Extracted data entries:
━━━

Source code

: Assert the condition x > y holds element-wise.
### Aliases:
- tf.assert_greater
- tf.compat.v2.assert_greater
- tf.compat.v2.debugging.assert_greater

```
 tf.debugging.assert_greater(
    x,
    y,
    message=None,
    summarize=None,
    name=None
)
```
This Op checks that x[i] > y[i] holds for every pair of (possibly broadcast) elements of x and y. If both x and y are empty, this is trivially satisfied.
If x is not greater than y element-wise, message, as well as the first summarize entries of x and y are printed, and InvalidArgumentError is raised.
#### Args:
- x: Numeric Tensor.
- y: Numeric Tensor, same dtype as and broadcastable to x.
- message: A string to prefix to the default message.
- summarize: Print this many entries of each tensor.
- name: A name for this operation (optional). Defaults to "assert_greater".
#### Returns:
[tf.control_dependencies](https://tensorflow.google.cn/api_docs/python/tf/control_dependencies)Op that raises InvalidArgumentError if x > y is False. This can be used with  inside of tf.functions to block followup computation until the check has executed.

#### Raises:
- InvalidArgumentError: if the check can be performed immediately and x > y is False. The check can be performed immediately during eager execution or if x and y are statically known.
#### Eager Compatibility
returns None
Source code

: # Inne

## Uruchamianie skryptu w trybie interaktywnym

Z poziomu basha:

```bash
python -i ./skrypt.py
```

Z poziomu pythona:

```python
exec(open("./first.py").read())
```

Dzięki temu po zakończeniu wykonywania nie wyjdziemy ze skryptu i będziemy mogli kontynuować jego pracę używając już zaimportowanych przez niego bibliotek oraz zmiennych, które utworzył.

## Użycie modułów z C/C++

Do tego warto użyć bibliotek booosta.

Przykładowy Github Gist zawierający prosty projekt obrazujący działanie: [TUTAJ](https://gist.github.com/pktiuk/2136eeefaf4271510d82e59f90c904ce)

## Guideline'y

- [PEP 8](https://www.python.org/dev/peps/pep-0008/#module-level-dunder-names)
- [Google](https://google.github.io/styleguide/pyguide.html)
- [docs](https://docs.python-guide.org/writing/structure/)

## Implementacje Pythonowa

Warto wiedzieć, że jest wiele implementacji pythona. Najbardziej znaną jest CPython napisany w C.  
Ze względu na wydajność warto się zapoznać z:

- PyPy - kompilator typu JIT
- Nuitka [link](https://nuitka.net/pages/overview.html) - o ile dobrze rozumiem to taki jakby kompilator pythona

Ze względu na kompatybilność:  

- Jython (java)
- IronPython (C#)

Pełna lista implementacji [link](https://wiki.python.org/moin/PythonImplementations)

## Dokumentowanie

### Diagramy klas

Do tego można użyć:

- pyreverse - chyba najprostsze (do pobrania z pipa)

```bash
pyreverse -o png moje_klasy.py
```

━━━

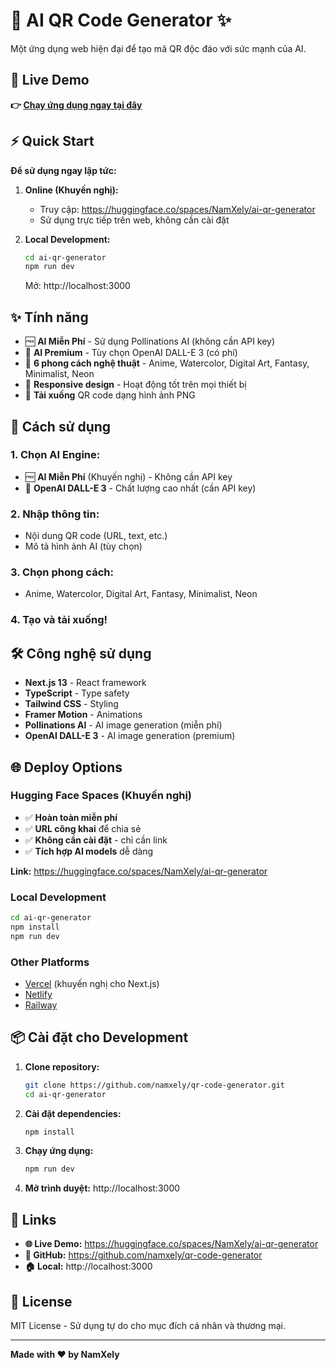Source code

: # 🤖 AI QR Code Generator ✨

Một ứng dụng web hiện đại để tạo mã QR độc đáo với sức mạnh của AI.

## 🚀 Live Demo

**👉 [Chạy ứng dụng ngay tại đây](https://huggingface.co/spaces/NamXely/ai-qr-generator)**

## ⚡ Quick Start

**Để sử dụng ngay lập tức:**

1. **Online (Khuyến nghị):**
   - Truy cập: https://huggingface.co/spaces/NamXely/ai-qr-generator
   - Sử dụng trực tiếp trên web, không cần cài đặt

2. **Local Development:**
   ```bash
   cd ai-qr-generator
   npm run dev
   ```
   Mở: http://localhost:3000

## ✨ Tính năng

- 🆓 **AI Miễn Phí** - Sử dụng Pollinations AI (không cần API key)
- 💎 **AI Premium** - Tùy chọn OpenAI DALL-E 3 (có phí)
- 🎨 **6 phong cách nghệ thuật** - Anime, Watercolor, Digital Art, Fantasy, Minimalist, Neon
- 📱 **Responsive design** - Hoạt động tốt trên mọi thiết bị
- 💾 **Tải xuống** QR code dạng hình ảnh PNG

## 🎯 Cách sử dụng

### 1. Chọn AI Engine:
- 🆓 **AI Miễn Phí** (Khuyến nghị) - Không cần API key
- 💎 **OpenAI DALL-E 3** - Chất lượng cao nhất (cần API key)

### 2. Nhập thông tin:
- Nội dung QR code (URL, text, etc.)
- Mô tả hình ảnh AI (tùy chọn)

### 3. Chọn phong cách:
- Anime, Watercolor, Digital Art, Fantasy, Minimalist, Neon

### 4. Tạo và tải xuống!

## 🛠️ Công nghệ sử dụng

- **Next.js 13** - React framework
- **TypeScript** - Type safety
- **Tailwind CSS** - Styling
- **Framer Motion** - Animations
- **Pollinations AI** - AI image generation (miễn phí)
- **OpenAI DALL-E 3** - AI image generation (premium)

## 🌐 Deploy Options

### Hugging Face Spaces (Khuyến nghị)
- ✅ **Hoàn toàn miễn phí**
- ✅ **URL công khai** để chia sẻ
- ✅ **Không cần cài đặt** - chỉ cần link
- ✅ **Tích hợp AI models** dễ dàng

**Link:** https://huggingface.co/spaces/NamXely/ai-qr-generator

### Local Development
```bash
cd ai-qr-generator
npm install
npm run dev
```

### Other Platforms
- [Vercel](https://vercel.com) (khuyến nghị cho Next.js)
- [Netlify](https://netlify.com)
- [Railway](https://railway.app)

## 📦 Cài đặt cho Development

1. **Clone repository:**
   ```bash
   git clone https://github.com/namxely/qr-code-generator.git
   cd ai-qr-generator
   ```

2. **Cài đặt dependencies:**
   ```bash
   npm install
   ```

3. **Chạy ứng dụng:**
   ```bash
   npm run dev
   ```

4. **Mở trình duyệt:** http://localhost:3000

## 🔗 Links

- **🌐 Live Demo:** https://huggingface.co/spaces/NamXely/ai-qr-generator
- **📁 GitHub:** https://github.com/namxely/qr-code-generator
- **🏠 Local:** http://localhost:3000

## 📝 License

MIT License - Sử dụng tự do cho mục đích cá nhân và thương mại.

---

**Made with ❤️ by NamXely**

━━━

**Task item:** Search the entries for the word "pythona". Copy every line where it occurs.

**Answer to this exercise:**
Z poziomu pythona:
Warto wiedzieć, że jest wiele implementacji pythona. Najbardziej znaną jest CPython napisany w C.  
- Nuitka [link](https://nuitka.net/pages/overview.html) - o ile dobrze rozumiem to taki jakby kompilator pythona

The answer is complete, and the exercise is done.